Most of the time I’m nowhere. Not in the despair where everything about life and love and the future makes me want to scream and crawl into that dark hole that somehow feels sweet in its bitterness, where I could write my pain out raw and watch it leave when I hit publish. Not in the euphoria either—that cloud-nine moment when it’s a girl or a career win or just a bright fresh day, and I’m singing out praise to the sun and freedom and love. Those feelings are intense. They’re real, and they matter.

Right now I’m stuck in the flat middle, and it’s like a kind of numbness I never expected. I go to work. I laugh at parties. I fool around. I listen to music. It all happens without any particular thrill or dread, without the feeling that something special is happening. No high, no low, just the middle distance.

It’s like watching a beloved film for the thousandth time. A movie you once loved more than anything. You know every scene, every line, every moment. You know exactly what comes next. You could recite it.
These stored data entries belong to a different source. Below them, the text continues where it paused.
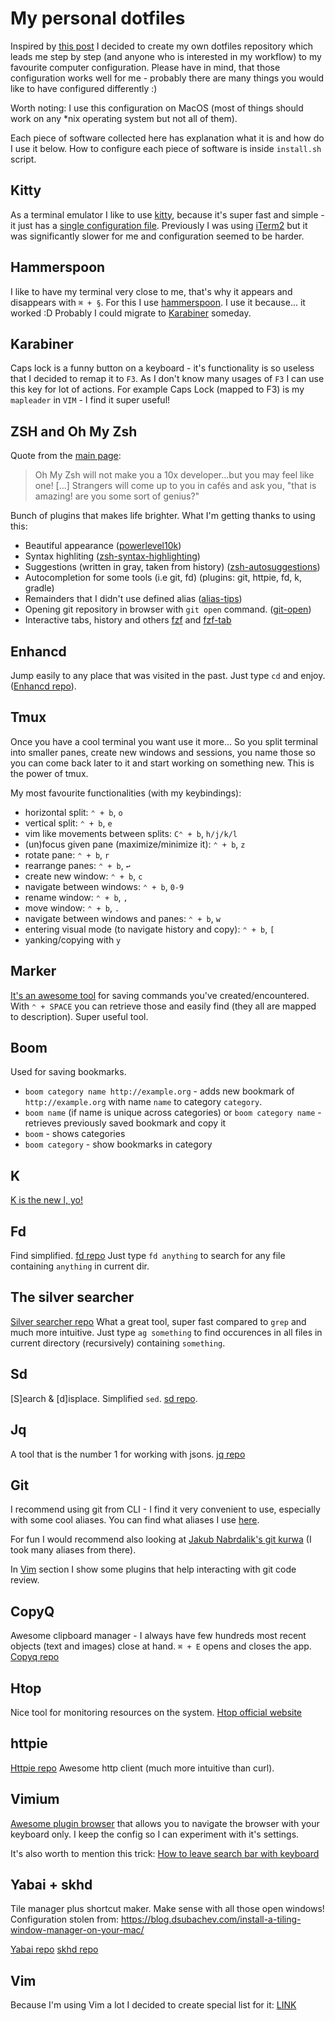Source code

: # My personal dotfiles

Inspired by [this post](http://iamnotmyself.com/2020/11/10/your-terminal-and-you-dotfiles/) I decided to create my own dotfiles repository which leads me step by step (and anyone who is interested in my workflow) to my favourite computer configuration. Please have in mind, that those configuration works well for me - probably there are many things you would like to have configured differently :)

Worth noting: I use this configuration on MacOS (most of things should work on any *nix operating system but not all of them).

Each piece of software collected here has explanation what it is and how do I use it below.
How to configure each piece of software is inside `install.sh` script.
 
## Kitty
As a terminal emulator I like to use [kitty](https://sw.kovidgoyal.net/kitty/), because it's super fast and simple - it just has a [single configuration file](./kitty/kitty.conf). Previously I was using [iTerm2](https://iterm2.com/) but it was significantly slower for me and configuration seemed to be harder.

## Hammerspoon
I like to have my terminal very close to me, that's why it appears and disappears with `⌘ + §`. For this I use [hammerspoon](https://www.hammerspoon.org/). I use it because... it worked :D Probably I could migrate to [Karabiner](https://github.com/pqrs-org/Karabiner-Elements) someday. 

## Karabiner
Caps lock is a funny button on a keyboard - it's functionality is so useless that I decided to remap it to `F3`. As I don't know many usages of `F3` I can use this key for lot of actions. For example Caps Lock (mapped to F3) is my `mapleader` in `VIM` - I find it super useful!

## ZSH and Oh My Zsh
Quote from the [main page](https://ohmyz.sh/#install):
> Oh My Zsh will not make you a 10x developer...but you may feel like one! [...] Strangers will come up to you in cafés and ask you, "that is amazing! are you some sort of genius?"

Bunch of plugins that makes life brighter.
What I'm getting thanks to using this:
- Beautiful appearance ([powerlevel10k](https://github.com/romkatv/powerlevel10k))
- Syntax highliting ([zsh-syntax-highlighting](https://github.com/zsh-users/zsh-syntax-highlighting))
- Suggestions (written in gray, taken from history) ([zsh-autosuggestions](https://github.com/zsh-users/zsh-autosuggestions))
- Autocompletion for some tools (i.e git, fd) (plugins: git, httpie, fd, k, gradle)
- Remainders that I didn't use defined alias ([alias-tips]())
- Opening git repository in browser with `git open` command. ([git-open](https://github.com/paulirish/git-open))
- Interactive tabs, history and others [fzf](https://github.com/junegunn/fzf) and [fzf-tab](https://github.com/Aloxaf/fzf-tab)

## Enhancd
Jump easily to any place that was visited in the past. Just type `cd` and enjoy. ([Enhancd repo](https://github.com/b4b4r07/enhancd)).

## Tmux
Once you have a cool terminal you want use it more... So you split terminal into smaller panes, create new windows and sessions, you name those so you can come back later to it and start working on something new. This is the power of tmux.

My most favourite functionalities (with my keybindings):
- horizontal split: `⌃ + b`, `o` 
- vertical split: `⌃ + b`, `e` 
- vim like movements between splits: `C⌃ + b`, `h/j/k/l`
- (un)focus given pane (maximize/minimize it): `⌃ + b`, `z`
- rotate pane: `⌃ + b`, `r`
- rearrange panes: `⌃ + b`, `↩`
- create new window: `⌃ + b`, `c`
- navigate between windows: `⌃ + b`, `0-9`
- rename window: `⌃ + b`, `,`
- move window: `⌃ + b`, `.`
- navigate between windows and panes: `⌃ + b`, `w`
- entering visual mode (to navigate history and copy): `⌃ + b`, `[`
- yanking/copying with `y`

## Marker
[It's an awesome tool](https://github.com/pindexis/marker) for saving commands you've created/encountered. With `⌃ + SPACE` you can retrieve those and easily find (they all are mapped to description). Super useful tool.

## Boom
Used for saving bookmarks.
- `boom category name http://example.org` - adds new bookmark of `http://example.org` with name `name` to category `category`.
- `boom name` (if name is unique across categories) or `boom category name` - retrieves previously saved bookmark and copy it
- `boom` - shows categories
- `boom category` - show bookmarks in category

## K
[K is the new l, yo!](https://github.com/supercrabtree/k)

## Fd
Find simplified. [fd repo](https://github.com/sharkdp/fd)
Just type `fd anything` to search for any file containing `anything` in current dir.

## The silver searcher
[Silver searcher repo](https://github.com/ggreer/the_silver_searcher)
What a great tool, super fast compared to `grep` and much more intuitive. Just type `ag something` to find occurences in all files in current directory (recursively) containing `something`.

## Sd
[S]earch & [d]isplace.
Simplified `sed`. [sd repo](https://github.com/chmln/sd).

## Jq
A tool that is the number 1 for working with jsons. [jq repo](https://github.com/stedolan/jq)

## Git
I recommend using git from CLI - I find it very convenient to use, especially with some cool aliases. You can find what aliases I use [here](./git).

For fun I would recommend also looking at [Jakub Nabrdalik's git kurwa](https://github.com/jakubnabrdalik/gitkurwa) (I took many aliases from there).

In [Vim](#Vim) section I show some plugins that help interacting with git code review.

## CopyQ
Awesome clipboard manager - I always have few hundreds most recent objects (text and images) close at hand. `⌘ + E` opens and closes the app.
[Copyq repo](https://github.com/hluk/CopyQ)

## Htop
Nice tool for monitoring resources on the system.
[Htop official website](https://htop.dev/)

## httpie
[Httpie repo](https://github.com/httpie/httpie)
Awesome http client (much more intuitive than curl).

## Vimium
[Awesome plugin browser](https://github.com/philc/vimium) that allows you to navigate the browser with your keyboard only.
I keep the config so I can experiment with it's settings.

It's also worth to mention this trick: [How to leave search bar with keyboard](https://xavierchow.github.io/2016/03/07/vimium-leave-address-bar/)

## Yabai + skhd
Tile manager plus shortcut maker. Make sense with all those open windows!
Configuration stolen from: https://blog.dsubachev.com/install-a-tiling-window-manager-on-your-mac/

[Yabai repo](https://github.com/koekeishiya/yabai)
[skhd repo](https://github.com/koekeishiya/skhd)

## Vim
Because I'm using Vim a lot I decided to create special list for it: [LINK](./vim/README.md)
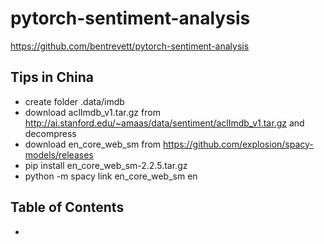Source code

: # pytorch-sentiment-analysis

https://github.com/bentrevett/pytorch-sentiment-analysis

## Tips in China

- create folder .data/imdb
- download aclImdb_v1.tar.gz from http://ai.stanford.edu/~amaas/data/sentiment/aclImdb_v1.tar.gz and decompress
- download en_core_web_sm from https://github.com/explosion/spacy-models/releases
- pip install en_core_web_sm-2.2.5.tar.gz
- python -m spacy link en_core_web_sm en

## Table of Contents

-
So you watch it anyway, and it doesn’t break you anymore because there’s nothing left in you to break.

I’m living the exact thing I was terrified of as a kid. The ordinariness I swore with my friends I’d never let happen, not like everyone else. Routine. The everyday. A decent life that doesn’t feel like anything at all.

It’s like I surrendered in some long war and accepted the bitter-sweet defeat. I laid down my weapons and looked up at the sky and waited for it to be over. The living death has arrived. I’m a zombie now.